En determinadas circunstancias rodar una película es toda una proeza. Ya sea por la escasez de medios, por las apretadas agendas de los profesionales involucrados, por discrepancias entre los responsables del proyecto… En el caso de Ander y Yul, lo realmente meritorio fue rodar un guión que abordara el conflicto vasco en plena efervescencia de la banda terrorista ETA. Aún siendo la primera película en solitario de Ana Díez (Goya en 1990 a Mejor Dirección Novel), la de Tudela no titubeó a la hora de plasmar una realidad que el cine español estaba dejando voluntariamente fuera de foco.

Pero el mérito de Ander y Yul no solo radica en el arrojo temático y en el enfoque de su propuesta, sino también en la confianza que desprenden los planos de una directora que tan solo tenía un mediometraje a sus espaldas. Cargadas de serenidad, sus imágenes revelan las capas emocionales de unos personajes atormentados y escondidos bajo una apariencia de firmeza y determinación. A medida que transcurren los minutos, el ritmo narrativo del film se adapta a las circunstancias de un relato que arranca como viaje emocional al pasado para desembocar en los dominios del thriller de toque costumbrista.
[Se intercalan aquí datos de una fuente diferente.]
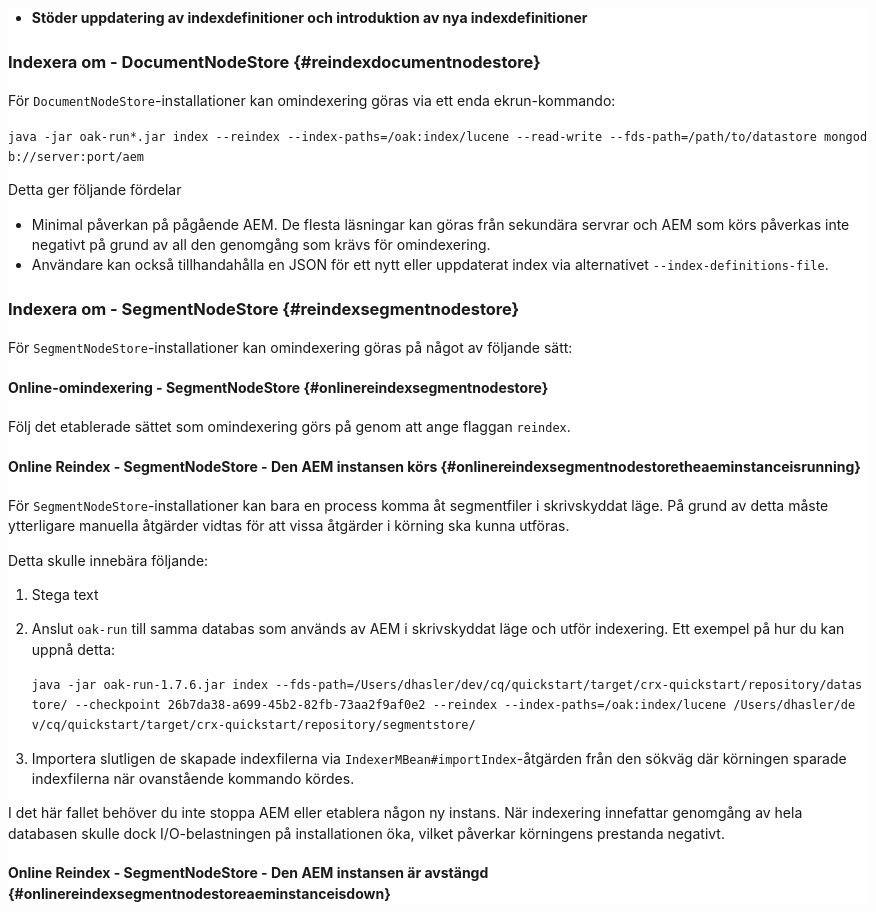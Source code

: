 * **Stöder uppdatering av indexdefinitioner och introduktion av nya indexdefinitioner**

### Indexera om - DocumentNodeStore {#reindexdocumentnodestore}

För `DocumentNodeStore`-installationer kan omindexering göras via ett enda ekrun-kommando:

```shell
java -jar oak-run*.jar index --reindex --index-paths=/oak:index/lucene --read-write --fds-path=/path/to/datastore mongodb://server:port/aem
```

Detta ger följande fördelar

* Minimal påverkan på pågående AEM. De flesta läsningar kan göras från sekundära servrar och AEM som körs påverkas inte negativt på grund av all den genomgång som krävs för omindexering.
* Användare kan också tillhandahålla en JSON för ett nytt eller uppdaterat index via alternativet `--index-definitions-file`.

### Indexera om - SegmentNodeStore {#reindexsegmentnodestore}

För `SegmentNodeStore`-installationer kan omindexering göras på något av följande sätt:

#### Online-omindexering - SegmentNodeStore {#onlinereindexsegmentnodestore}

Följ det etablerade sättet som omindexering görs på genom att ange flaggan `reindex`.

#### Online Reindex - SegmentNodeStore - Den AEM instansen körs {#onlinereindexsegmentnodestoretheaeminstanceisrunning}

För `SegmentNodeStore`-installationer kan bara en process komma åt segmentfiler i skrivskyddat läge. På grund av detta måste ytterligare manuella åtgärder vidtas för att vissa åtgärder i körning ska kunna utföras.

Detta skulle innebära följande:

1. Stega text
1. Anslut `oak-run` till samma databas som används av AEM i skrivskyddat läge och utför indexering. Ett exempel på hur du kan uppnå detta:

   ```shell
   java -jar oak-run-1.7.6.jar index --fds-path=/Users/dhasler/dev/cq/quickstart/target/crx-quickstart/repository/datastore/ --checkpoint 26b7da38-a699-45b2-82fb-73aa2f9af0e2 --reindex --index-paths=/oak:index/lucene /Users/dhasler/dev/cq/quickstart/target/crx-quickstart/repository/segmentstore/
   ```

1. Importera slutligen de skapade indexfilerna via `IndexerMBean#importIndex`-åtgärden från den sökväg där körningen sparade indexfilerna när ovanstående kommando kördes.

I det här fallet behöver du inte stoppa AEM eller etablera någon ny instans. När indexering innefattar genomgång av hela databasen skulle dock I/O-belastningen på installationen öka, vilket påverkar körningens prestanda negativt.

#### Online Reindex - SegmentNodeStore - Den AEM instansen är avstängd {#onlinereindexsegmentnodestoreaeminstanceisdown}
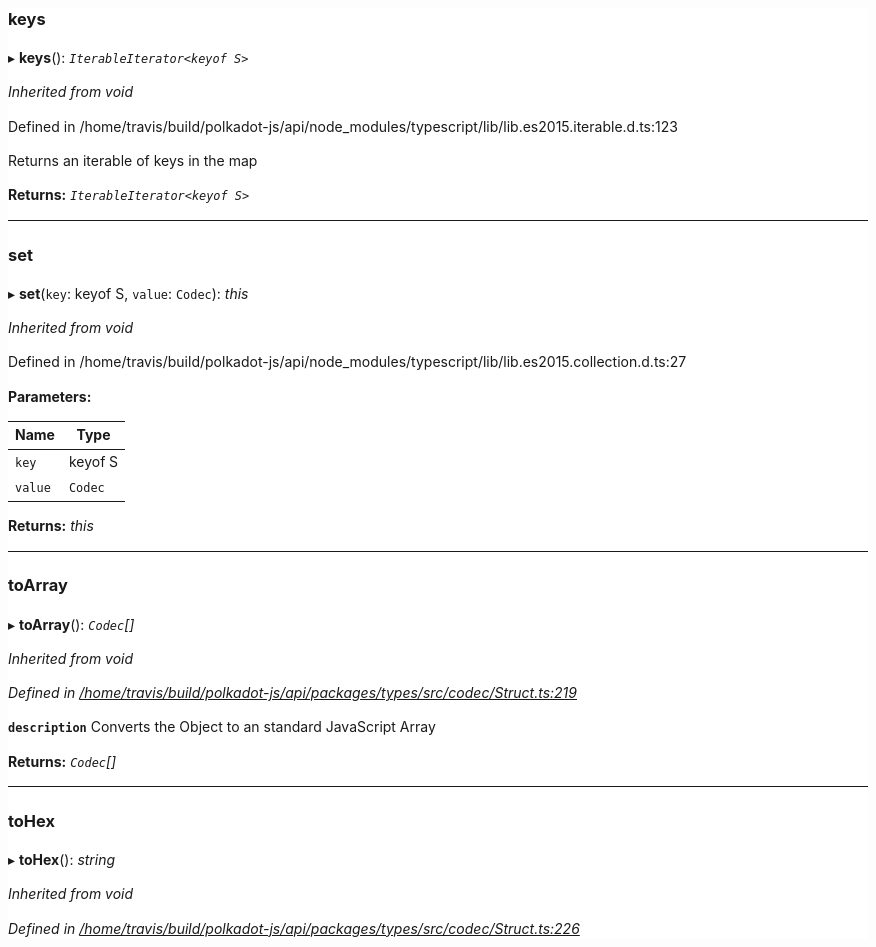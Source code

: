 ###  keys

▸ **keys**(): *`IterableIterator<keyof S>`*

*Inherited from void*

Defined in /home/travis/build/polkadot-js/api/node_modules/typescript/lib/lib.es2015.iterable.d.ts:123

Returns an iterable of keys in the map

**Returns:** *`IterableIterator<keyof S>`*

___

###  set

▸ **set**(`key`: keyof S, `value`: `Codec`): *this*

*Inherited from void*

Defined in /home/travis/build/polkadot-js/api/node_modules/typescript/lib/lib.es2015.collection.d.ts:27

**Parameters:**

Name | Type |
------ | ------ |
`key` | keyof S |
`value` | `Codec` |

**Returns:** *this*

___

###  toArray

▸ **toArray**(): *`Codec`[]*

*Inherited from void*

*Defined in [/home/travis/build/polkadot-js/api/packages/types/src/codec/Struct.ts:219](https://github.com/polkadot-js/api/blob/7a08b37/packages/types/src/codec/Struct.ts#L219)*

**`description`** Converts the Object to an standard JavaScript Array

**Returns:** *`Codec`[]*

___

###  toHex

▸ **toHex**(): *string*

*Inherited from void*

*Defined in [/home/travis/build/polkadot-js/api/packages/types/src/codec/Struct.ts:226](https://github.com/polkadot-js/api/blob/7a08b37/packages/types/src/codec/Struct.ts#L226)*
Es entonces cuando los protagonistas empiezan a mirarse en un espejo que devuelve el reflejo irreconocible de una antigua amistad. No hay rastro de esa inocencia que antes les unía: mientras Ander ha estado en prisión, Yul ha sido reclutado por ETA. Voces desde el otro lado de la línea telefónica ordenan asesinatos en nombre de una causa que impone el fanatismo frente a la lógica, el amor y la estabilidad de una sociedad partida en mil pedazos. Pero esta denuncia no solo se evidencia a través de unos personajes que no parecen entender las consecuencias y la motivación de sus actos, sino tambien a través de la mirada del protagonista: un camello recién salido de la cárcel de Algeciras que no quiere volver a Rentería pero se ve obligado a regresar por la precariedad de su economía.

© ETB / TVE

Lejos de ir al grano, Ana Díez se toma un tiempo para establecer la atmósfera de su narración. A medida que el autocar en el que viaja Ander se aproxima a su destino, la niebla se erige en esa frontera que separa el mundo real del lugar en el que aguardan sus recuerdos: un espacio que parece tener sus propias normas y que esconde un callejón sin salida para alguien que ni está interesado en la lucha nacionalista ni encaja en la normalidad del día a día. En un principio esperanzador, la directora le ofrece una salida a través del amor, pero el testarudo destino acaba ejerciendo su fuerza de la gravedad.

Ander cree estar a salvo de un juego macabro en el que nunca ha participado, pero las cartas estaban echadas desde ese inicio melancólico en el que, tras regresar al lugar del delito, todo seguía igual y nada era lo mismo. Ana Díez puntúa sus secuencias con fundidos a negro que invitan a entrar en un estado de calma tensa previa a la tormenta. Y cuando llega el momento los truenos, los presenta secos y ásperos, carentes de lirismo, sintonizados con una realidad que abofetea al espectador como lo hacía a la sociedad vasca en aquellos años 80.